WHAT IS NEEDED:
Beginning with the first line of the entries below, quote each line until you reach and include the line with "this interview here:**".

....

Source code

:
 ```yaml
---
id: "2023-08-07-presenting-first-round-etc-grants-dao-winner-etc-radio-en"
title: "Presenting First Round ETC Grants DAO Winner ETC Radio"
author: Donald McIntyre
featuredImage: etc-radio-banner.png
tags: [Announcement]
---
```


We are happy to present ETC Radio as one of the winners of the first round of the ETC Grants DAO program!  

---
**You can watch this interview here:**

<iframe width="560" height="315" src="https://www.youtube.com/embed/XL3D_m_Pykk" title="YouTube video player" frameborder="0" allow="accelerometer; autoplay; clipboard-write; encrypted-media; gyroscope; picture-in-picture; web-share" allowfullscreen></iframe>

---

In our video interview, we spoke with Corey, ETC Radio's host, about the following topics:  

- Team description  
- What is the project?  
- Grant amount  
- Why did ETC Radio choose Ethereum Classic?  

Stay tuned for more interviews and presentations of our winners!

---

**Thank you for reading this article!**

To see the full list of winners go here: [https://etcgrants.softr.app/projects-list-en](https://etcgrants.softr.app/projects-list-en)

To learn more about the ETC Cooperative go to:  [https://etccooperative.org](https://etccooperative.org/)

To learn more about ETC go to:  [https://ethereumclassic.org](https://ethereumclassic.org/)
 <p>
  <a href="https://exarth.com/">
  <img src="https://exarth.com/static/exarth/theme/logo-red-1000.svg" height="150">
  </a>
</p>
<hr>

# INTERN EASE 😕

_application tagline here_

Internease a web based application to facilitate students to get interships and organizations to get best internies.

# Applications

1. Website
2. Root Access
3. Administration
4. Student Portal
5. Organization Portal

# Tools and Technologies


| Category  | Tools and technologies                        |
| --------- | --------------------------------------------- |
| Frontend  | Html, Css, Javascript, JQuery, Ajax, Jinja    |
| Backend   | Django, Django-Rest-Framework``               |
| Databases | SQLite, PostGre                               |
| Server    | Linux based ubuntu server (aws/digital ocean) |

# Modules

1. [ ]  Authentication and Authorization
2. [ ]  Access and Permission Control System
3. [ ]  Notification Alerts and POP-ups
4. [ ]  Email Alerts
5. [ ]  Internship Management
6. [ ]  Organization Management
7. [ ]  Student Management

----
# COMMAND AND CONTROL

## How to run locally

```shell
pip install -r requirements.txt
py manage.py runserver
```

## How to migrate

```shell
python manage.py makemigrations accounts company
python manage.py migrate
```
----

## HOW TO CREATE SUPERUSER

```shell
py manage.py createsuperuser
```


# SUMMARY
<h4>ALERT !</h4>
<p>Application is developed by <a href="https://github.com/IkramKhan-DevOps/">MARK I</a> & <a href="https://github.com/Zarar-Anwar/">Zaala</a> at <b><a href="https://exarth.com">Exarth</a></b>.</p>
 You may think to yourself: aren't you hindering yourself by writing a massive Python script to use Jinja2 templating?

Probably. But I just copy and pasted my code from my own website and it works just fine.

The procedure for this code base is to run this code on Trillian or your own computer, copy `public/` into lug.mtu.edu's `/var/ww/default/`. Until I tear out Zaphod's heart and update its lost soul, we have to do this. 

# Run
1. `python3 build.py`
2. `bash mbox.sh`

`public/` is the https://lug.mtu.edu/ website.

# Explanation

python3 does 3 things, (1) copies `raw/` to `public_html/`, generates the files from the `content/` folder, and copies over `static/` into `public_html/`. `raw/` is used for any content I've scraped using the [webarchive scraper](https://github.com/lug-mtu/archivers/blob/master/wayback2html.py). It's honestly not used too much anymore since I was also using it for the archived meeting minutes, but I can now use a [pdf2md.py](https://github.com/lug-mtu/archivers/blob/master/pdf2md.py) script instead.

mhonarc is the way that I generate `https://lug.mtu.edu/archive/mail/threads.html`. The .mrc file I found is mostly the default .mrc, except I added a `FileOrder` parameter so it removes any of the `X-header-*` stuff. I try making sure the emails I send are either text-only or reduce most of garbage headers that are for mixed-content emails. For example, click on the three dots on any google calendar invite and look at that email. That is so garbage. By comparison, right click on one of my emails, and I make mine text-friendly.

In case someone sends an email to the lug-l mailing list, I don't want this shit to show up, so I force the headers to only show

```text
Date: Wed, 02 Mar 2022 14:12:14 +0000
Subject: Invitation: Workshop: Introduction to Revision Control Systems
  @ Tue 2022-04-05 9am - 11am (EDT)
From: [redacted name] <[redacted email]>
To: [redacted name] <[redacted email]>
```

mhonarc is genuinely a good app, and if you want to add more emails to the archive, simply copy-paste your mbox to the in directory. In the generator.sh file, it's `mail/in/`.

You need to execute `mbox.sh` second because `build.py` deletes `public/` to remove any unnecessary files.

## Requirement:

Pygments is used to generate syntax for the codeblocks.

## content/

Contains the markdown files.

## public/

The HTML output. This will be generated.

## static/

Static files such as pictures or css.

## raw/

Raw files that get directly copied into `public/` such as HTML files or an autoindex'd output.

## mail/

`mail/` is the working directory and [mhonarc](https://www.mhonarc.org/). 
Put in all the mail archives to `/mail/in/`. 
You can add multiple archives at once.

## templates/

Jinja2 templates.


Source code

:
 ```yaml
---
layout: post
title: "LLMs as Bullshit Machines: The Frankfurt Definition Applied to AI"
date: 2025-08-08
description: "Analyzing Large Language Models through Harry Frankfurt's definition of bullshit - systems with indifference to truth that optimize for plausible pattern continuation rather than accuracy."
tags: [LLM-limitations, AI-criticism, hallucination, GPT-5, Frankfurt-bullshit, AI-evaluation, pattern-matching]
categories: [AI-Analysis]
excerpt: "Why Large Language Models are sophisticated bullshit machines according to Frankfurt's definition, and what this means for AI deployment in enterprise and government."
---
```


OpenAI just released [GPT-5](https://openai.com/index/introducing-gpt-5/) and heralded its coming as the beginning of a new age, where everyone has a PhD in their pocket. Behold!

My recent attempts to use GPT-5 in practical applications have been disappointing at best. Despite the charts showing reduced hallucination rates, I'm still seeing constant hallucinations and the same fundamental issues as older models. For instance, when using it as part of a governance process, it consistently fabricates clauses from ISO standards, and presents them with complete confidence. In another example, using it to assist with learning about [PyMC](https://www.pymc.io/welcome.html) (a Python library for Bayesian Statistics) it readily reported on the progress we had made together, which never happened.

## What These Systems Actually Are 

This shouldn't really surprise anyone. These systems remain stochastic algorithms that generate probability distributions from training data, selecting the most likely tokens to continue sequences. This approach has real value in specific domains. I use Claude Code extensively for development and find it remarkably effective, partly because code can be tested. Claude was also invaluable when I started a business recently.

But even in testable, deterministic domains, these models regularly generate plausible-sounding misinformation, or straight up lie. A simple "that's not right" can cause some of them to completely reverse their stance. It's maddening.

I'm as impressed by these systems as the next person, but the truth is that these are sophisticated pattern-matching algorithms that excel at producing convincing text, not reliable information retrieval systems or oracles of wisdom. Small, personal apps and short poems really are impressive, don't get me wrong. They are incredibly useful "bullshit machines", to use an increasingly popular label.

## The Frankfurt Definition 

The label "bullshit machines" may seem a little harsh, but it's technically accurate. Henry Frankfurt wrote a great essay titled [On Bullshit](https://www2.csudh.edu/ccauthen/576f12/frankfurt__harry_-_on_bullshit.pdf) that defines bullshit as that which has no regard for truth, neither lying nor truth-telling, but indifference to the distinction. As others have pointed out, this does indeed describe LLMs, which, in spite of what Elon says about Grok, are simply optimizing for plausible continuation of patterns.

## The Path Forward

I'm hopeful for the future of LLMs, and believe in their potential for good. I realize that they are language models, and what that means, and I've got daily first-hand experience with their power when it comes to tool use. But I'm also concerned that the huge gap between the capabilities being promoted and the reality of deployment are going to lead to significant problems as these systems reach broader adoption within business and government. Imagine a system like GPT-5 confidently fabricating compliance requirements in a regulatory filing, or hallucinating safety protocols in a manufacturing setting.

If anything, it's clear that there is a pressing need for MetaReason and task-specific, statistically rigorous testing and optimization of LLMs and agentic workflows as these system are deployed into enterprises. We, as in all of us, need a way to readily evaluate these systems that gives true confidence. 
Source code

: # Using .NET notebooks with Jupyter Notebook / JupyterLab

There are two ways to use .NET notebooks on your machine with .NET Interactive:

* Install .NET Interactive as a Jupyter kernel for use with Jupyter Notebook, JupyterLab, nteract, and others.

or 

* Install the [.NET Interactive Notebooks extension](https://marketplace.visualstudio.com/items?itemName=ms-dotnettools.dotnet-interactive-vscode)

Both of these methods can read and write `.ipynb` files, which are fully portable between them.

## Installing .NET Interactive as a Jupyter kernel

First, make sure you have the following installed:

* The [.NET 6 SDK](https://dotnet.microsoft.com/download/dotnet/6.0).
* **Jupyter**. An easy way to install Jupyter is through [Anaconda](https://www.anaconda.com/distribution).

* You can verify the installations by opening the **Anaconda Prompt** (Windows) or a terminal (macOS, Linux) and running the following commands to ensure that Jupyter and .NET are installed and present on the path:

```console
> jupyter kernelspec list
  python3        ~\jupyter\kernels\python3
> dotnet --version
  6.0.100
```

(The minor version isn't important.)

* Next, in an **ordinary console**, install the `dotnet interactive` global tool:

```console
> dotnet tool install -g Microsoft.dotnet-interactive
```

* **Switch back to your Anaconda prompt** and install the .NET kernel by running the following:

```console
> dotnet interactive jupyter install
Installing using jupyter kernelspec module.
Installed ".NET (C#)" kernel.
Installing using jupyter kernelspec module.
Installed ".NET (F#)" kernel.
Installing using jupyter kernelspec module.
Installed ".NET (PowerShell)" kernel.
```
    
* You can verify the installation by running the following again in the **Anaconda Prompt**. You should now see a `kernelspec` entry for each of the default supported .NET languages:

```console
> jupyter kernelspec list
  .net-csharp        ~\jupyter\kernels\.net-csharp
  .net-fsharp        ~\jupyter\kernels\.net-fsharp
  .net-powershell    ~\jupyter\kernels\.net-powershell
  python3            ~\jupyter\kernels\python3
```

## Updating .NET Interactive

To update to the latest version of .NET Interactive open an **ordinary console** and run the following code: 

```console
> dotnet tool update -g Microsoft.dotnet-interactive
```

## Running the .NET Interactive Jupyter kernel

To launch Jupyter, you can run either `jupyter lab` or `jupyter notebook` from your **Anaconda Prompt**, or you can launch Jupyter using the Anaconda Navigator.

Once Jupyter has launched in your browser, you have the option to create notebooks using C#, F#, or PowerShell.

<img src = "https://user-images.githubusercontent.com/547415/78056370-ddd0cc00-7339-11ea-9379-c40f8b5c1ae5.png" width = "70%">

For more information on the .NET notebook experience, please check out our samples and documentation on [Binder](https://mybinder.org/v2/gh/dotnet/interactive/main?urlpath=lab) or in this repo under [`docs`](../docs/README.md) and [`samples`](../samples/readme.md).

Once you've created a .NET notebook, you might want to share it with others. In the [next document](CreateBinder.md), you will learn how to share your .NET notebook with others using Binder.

....

RESPONSE TO THIS TASK:
Source code

:
 ```yaml
---
id: "2023-08-07-presenting-first-round-etc-grants-dao-winner-etc-radio-en"
title: "Presenting First Round ETC Grants DAO Winner ETC Radio"
author: Donald McIntyre
featuredImage: etc-radio-banner.png
tags: [Announcement]
---
```


We are happy to present ETC Radio as one of the winners of the first round of the ETC Grants DAO program!  

---
**You can watch this interview here:**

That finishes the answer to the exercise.